Just how important is music to movies?
Not too important, according to the producers of the upcoming Academy Awards, who have decided to relegate the score Oscar — along with seven other categories — to an off-air segment prior to the three-hour telecast.
It is a slap in the face to the hundreds of composers, arrangers, orchestrators, musicians, engineers and other professionals whose work provides the emotional foundation for so much of today’s cinematic storytelling.
Anyone who saw “Dune” in a theater knows that it was an immersive experience of sight and sound, the latter led by an evocative, powerful soundscape created by musicians and singers. Even if you watched “Encanto” at home on Disney Plus, you were entranced from start to finish by the authentic musical sounds of Colombia. The music of “Don’t Look Up,” “Parallel Mothers” and “The Power of the Dog” was also recognized by Oscar’s music branch as making a significant contribution to what we watched and how we felt during those films.
But we won’t get to see those nominees or listen to their music as the category is announced. That’s not just shortsighted, it is in direct defiance of the reason the Academy Awards exist: to recognize excellence in all aspects of filmmaking, “the highest distinction attainable in the motion picture profession,” as the Academy founders wrote in 1928.
Since 1953, when the Oscars were first telecast, every category has been presented on air. There is a reason for that. The various Academy branches (acting, writing, directing, cinematography, sound, editing and others) work hard to choose the nominees and then get to showcase their craft before an audience of tens of millions.
The Academy has always viewed this as a “teaching moment”: a way of subtly educating the moviegoing public about the complexity of filmmaking and the collaborative nature of the art. Sure, viewers want to see their favorite actors, either as presenters or nominees, in their Oscar finery. But they also discover why lighting matters, why color schemes in art direction and costuming make a contribution and how music helps to propel the action, create atmosphere and heighten the drama.
That the producers chose to award Best Song on the telecast but dismiss Best Original Score to the non-televised portion shows how little they understand about filmmaking.
Yes, we all love movie songs, and yes, we all want to see famous singers like Billie Eilish and Beyoncé perform on the telecast — but the reality is that songs play a limited role in the success or failure of a movie, whereas the musical score often plays a huge role, one that most filmmakers will instantly acknowledge.
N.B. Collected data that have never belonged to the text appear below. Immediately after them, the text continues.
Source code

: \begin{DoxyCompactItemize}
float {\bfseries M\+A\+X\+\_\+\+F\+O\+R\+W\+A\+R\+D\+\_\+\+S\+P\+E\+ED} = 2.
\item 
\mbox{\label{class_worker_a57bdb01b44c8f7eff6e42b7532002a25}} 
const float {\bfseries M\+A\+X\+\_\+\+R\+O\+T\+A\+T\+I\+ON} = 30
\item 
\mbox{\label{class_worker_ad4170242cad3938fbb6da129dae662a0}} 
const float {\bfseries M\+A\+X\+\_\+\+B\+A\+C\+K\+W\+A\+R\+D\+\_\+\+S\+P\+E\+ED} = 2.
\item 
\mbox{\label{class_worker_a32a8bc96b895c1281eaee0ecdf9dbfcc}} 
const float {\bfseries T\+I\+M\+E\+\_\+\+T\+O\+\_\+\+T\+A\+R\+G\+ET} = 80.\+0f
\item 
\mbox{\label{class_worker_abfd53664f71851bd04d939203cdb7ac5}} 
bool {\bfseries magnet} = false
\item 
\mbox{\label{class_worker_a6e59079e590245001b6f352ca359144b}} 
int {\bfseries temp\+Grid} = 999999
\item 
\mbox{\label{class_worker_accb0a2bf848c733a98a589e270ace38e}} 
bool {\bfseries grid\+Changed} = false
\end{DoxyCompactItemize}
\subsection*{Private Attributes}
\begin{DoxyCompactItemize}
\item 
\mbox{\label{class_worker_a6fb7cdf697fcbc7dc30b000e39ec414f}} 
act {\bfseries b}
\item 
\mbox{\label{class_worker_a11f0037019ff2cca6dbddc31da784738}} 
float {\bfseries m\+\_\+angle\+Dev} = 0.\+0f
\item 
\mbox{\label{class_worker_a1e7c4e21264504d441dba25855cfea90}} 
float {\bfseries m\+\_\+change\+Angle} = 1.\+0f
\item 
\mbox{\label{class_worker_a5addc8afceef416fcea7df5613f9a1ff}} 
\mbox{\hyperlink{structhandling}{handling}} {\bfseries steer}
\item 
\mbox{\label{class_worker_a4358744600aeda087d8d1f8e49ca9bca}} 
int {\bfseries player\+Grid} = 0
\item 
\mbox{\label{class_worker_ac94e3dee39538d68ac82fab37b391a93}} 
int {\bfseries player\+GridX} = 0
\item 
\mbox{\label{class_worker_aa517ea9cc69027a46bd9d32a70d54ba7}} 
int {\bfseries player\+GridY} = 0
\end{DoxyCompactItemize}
As Steven Spielberg once said of John Williams’ score for “Jaws”: “The score was clearly responsible for half of the success of that movie.” That moment in the 1975 Oscarcast, with the audience understanding and cheering the music that scared them out of the water that year, is legendary. I have to believe that Spielberg — now on his 29th collaboration, “The Fabelmans,” with the now 90-year-old composer — would not have agreed with this decision.
Academy president David Rubin says he wants to “increase viewer engagement… through comedy [and] musical numbers,” which have in recent years often fallen flat. Year after year, dull scripts and idiotic banter waste valuable time that might easily be devoted to a celebration of the crafts that make these movies what they are.
Oh, yes, and by all means let’s waste even more time with Twitter sequences on the telecast, unveiling fans’ “favorite movies” and favorite “movie moments” — “users can vote up to 20 times per day!” This is not what the Academy Awards are about.
Were you moved by “CODA”? Think about its music. Did you find “Don’t Look Up” funny? The score had something to do with that.
One wonders if Jonny Greenwood, the Radiohead writer-performer who composed the nominated score for “The Power of the Dog” (and whose music will be heard if Kristen Stewart wins for “Spencer”), will even bother to fly in from London for the ceremony. Note to Oscar producers: there are millions of Radiohead fans that might like to see him win.
Think back to watching as talented, truly great composers accepted their Academy Awards for “Mary Poppins,” “Doctor Zhivago,” “Love Story,” “The Way We Were,” “Star Wars,” “E.T.,” “Purple Rain,” “The Lion King,” “Titanic,” “Up,” “La La Land,” “Black Panther” – all joyous moments, publicly honoring music that we loved and that had made a difference in their movies and in our lives.
If they had pulled this stunt two years ago, we would have missed the triumphs of a woman composer (Hildur Guðnadóttir for “Joker”) and a composer of color (Jon Batiste for “Soul”) demonstrating the kind of progress that makes us proud.
The Oscars have always been about acknowledging every key craft in moviemaking, not just acting, directing and writing. That the Academy has decided that music isn’t worth presenting on the telecast tells us much about their priorities. Maybe they should rethink that.